= Microgenetic design =

Scientific method

Microgenetic design (a.k.a. microgenetic method) is a scientific method in which the same setting is studied repeatedly in order to observe change in detail. In contrast to cross-sectional and longitudinal designs, which provide broad outlines of the process of change, microgenetic designs provide an in-depth analysis of the behavior of the system while it is changing. Although often associated with developmental psychology, the method has been applied in adult settings as well, and the method is applicable to any system—human or otherwise—whose behavior changes over time, and where it may be useful or important to analyze the details of these changes.
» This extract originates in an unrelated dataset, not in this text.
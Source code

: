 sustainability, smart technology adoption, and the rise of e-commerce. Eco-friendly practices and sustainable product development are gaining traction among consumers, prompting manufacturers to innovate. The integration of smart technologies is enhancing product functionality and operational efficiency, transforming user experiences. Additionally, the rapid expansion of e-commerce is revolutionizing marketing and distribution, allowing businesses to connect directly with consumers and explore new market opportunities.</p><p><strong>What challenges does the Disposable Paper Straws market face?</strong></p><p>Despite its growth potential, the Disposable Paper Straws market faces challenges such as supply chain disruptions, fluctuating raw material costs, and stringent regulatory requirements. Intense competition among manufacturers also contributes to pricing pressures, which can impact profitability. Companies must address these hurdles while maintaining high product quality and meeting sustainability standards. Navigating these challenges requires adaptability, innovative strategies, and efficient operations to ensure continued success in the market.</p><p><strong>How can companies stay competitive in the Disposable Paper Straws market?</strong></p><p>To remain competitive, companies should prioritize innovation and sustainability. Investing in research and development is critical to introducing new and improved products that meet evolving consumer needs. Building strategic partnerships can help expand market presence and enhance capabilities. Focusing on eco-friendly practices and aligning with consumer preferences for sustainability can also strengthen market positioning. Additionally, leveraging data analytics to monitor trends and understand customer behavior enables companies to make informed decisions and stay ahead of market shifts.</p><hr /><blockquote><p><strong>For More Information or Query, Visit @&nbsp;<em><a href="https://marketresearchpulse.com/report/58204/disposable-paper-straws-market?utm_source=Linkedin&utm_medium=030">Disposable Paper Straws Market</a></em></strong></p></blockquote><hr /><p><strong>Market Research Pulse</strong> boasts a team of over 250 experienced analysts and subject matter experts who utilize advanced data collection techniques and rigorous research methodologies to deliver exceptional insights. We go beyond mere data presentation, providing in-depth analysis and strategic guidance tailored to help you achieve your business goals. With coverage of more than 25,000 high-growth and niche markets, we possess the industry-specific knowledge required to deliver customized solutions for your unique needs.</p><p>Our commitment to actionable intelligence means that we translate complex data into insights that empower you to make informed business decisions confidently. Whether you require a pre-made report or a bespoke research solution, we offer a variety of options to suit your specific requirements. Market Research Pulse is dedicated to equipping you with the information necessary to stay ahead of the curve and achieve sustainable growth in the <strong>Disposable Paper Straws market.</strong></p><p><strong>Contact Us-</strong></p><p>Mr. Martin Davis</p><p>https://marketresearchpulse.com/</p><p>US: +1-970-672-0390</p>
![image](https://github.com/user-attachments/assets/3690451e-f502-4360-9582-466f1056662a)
The term "microgenetic" appears to have originated with Heinz Werner, who described a "genetic method" in the early part of the 20th century, and has been employed by many prominent psychologists since that time. (It is unclear when and where the "micro" prefix was added.)

== Vygotskian theory ==

Information-processing psychologists, particularly Robert S. Siegler, also have adopted the microgenetic method advocated by the Soviet psychologist Lev Vygotsky. The microgenetic method is derived from Vygotsky’s developmental approach:
"…to encompass in research the process of a given thing’s development in all its phases and changes…fundamentally means to discover its nature, its essence, for ‘it is only in movement that a body shows what it is’" (Vygotsky, 1978, p. 65).